Heading: Division's Motion

Text: 15 In a concurring opinion in Wygant, 476 U.S. at 284, 106 S.Ct. at 1852, Justice O'Connor harmonized the approaches individual justices had taken in that case and in prior cases to the showing defendants must make in supporting an affirmative action plan under attack. She said that while a public employer does not have to make findings that it engaged in past discrimination to implement an affirmative action plan, id. at 290, 106 S.Ct. at 1855 (O'Connor, J., concurring); see also Johnson v. Transportation Agency, 480 U.S. 616, 630 n. 8, 107 S.Ct. 1442, 1451 n. 8, 94 L.Ed.2d 615 (1987), it must have a firm basis for believing that remedial action is required.
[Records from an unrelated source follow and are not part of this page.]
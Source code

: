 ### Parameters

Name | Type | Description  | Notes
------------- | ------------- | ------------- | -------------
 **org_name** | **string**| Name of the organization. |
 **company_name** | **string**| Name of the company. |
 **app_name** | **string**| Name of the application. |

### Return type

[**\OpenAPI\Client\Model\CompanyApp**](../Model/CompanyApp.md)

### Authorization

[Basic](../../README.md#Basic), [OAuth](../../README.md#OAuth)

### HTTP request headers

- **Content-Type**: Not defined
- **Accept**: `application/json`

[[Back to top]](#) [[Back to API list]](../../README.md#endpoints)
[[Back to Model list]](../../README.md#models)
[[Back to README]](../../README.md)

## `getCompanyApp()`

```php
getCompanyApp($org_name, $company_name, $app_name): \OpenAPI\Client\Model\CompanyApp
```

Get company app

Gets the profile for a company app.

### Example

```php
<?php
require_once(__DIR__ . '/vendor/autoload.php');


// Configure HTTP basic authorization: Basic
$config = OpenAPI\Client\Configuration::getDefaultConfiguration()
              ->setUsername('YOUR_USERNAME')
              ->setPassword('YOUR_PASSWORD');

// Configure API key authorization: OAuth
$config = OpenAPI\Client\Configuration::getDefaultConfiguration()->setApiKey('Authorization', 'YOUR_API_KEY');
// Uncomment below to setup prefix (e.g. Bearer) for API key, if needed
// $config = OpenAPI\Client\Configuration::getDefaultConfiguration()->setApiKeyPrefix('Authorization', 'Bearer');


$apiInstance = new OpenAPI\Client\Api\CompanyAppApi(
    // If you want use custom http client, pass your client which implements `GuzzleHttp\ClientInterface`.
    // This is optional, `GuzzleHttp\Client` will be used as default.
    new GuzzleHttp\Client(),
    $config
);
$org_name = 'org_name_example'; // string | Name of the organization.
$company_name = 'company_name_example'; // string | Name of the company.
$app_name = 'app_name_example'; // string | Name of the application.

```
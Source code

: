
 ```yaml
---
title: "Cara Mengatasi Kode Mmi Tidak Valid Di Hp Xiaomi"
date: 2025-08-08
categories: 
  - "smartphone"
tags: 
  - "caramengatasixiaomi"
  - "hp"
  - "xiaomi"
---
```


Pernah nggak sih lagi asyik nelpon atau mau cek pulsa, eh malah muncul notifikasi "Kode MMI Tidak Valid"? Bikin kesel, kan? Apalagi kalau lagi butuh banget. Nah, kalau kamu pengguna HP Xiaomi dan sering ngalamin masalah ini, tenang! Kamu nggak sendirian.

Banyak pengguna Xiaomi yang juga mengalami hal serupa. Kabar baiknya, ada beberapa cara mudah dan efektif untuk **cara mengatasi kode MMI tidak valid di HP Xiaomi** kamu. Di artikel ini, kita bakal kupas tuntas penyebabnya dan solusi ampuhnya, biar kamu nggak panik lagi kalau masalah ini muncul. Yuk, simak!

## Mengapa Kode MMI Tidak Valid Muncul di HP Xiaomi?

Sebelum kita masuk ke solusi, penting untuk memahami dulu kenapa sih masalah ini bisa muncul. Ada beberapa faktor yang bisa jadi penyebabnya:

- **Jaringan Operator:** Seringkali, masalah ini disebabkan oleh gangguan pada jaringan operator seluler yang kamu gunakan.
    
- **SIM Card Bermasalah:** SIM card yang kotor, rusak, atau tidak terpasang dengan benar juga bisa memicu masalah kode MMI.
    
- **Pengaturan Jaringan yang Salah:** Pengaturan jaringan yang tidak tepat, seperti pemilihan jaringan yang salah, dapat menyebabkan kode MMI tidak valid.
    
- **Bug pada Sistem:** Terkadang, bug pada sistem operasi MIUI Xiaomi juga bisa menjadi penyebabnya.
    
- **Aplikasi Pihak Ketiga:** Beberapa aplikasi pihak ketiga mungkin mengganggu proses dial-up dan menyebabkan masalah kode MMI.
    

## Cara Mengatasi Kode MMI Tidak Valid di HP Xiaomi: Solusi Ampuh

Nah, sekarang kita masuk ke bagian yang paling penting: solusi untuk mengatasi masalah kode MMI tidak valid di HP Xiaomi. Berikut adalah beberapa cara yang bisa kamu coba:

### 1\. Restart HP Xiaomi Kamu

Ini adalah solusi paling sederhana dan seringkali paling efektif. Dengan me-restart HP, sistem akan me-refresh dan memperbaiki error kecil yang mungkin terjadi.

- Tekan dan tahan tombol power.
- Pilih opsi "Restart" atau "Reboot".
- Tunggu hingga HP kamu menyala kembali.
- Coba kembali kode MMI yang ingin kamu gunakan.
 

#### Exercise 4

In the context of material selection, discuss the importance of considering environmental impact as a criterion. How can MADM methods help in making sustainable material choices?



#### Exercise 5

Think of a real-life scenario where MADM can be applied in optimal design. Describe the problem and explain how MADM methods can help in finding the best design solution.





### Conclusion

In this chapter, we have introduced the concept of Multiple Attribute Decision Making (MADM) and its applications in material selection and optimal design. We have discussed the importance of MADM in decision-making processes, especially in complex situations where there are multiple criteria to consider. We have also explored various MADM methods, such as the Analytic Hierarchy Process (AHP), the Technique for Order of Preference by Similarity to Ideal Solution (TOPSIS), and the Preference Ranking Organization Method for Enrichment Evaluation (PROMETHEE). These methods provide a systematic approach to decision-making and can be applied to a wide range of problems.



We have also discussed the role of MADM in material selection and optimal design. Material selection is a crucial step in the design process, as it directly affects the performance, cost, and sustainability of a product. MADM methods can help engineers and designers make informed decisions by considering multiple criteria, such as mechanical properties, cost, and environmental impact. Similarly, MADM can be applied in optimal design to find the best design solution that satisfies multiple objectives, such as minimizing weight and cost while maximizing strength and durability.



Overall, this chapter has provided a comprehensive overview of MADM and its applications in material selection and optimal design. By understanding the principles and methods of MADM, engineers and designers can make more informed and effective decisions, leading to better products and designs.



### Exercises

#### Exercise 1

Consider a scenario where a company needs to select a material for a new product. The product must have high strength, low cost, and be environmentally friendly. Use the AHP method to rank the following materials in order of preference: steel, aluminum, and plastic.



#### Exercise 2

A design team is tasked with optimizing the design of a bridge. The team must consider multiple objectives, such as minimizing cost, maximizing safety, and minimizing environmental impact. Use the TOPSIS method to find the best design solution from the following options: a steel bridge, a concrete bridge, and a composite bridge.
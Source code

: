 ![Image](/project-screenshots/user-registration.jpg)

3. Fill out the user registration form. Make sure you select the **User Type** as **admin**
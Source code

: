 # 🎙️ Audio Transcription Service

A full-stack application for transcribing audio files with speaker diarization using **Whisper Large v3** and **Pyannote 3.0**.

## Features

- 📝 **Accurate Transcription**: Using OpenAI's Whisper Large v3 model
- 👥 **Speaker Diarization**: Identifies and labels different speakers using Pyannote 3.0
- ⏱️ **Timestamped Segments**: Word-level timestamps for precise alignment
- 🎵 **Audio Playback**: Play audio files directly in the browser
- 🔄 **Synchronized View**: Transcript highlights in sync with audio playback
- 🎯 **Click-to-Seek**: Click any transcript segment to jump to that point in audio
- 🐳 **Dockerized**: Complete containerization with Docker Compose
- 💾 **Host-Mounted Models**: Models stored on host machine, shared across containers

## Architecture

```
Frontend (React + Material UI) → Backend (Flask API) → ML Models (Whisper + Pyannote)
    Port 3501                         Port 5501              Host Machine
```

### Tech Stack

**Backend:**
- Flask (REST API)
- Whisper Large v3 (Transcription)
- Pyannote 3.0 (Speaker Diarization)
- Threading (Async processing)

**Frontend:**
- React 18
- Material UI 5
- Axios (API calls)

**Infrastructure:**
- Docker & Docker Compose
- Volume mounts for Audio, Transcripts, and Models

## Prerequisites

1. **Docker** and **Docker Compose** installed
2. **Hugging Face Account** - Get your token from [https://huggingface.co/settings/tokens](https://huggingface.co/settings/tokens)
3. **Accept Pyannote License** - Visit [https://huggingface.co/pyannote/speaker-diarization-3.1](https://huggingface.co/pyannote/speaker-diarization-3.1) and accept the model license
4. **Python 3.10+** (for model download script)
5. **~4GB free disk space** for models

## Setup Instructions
Wygant, 476 U.S. at 286, 106 S.Ct. at 1853. Division's plan can be justified only if the discriminatory impact of the seniority-based reassignment policy was the result of past discrimination. 16 Although statistical evidence alone may be sufficient to support a finding of a past constitutional violation, see id. at 293, 106 S.Ct. at 1857; DPOA, 608 F.2d at 686, the statistics presented below are insufficient to provide a firm basis for believing that the Division engaged in past discriminatory practices. Division's statistics just do not show that connection. The bare statements in the record are inadequate to link the statistics to past discriminatory practices. 17 In its supporting affidavits, the Division alludes to past discriminatory hiring practices that may have contributed to the dominance of White males in the senior ranks of parole officers. These practices included the placing of Black officers in predominantly Black, high crime offices and the limiting of women officers' caseloads to women parolees. J.App. at 97-98, 103, 108, 302-03. Evidence regarding these practices is sketchy, however, and there is no indication of their duration or effect. Thus, while appellees have shown that there may have been a firm basis for their engaging in an affirmative action plan, they have not yet satisfactorily established this, and thus the grant of summary judgment to Division was inappropriate.